++++ Exercise data
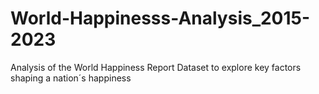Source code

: # World-Happinesss-Analysis_2015-2023
Analysis of the World Happiness Report Dataset to explore key factors shaping a nation´s happiness
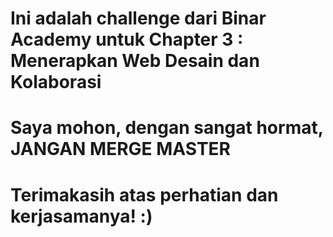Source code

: # Ini adalah challenge dari Binar Academy untuk Chapter 3 : Menerapkan Web Desain dan Kolaborasi
# Saya mohon, dengan sangat hormat, JANGAN MERGE MASTER
# Terimakasih atas perhatian dan kerjasamanya! :)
++++++++
__Problem__
All of the data must be set down exactly, with no pictures included.

__Your solution__
Source code

: # World-Happinesss-Analysis_2015-2023
Analysis of the World Happiness Report Dataset to explore key factors shaping a nation´s happiness
Source code

: # Ini adalah challenge dari Binar Academy untuk Chapter 3 : Menerapkan Web Desain dan Kolaborasi
# Saya mohon, dengan sangat hormat, JANGAN MERGE MASTER
# Terimakasih atas perhatian dan kerjasamanya! :)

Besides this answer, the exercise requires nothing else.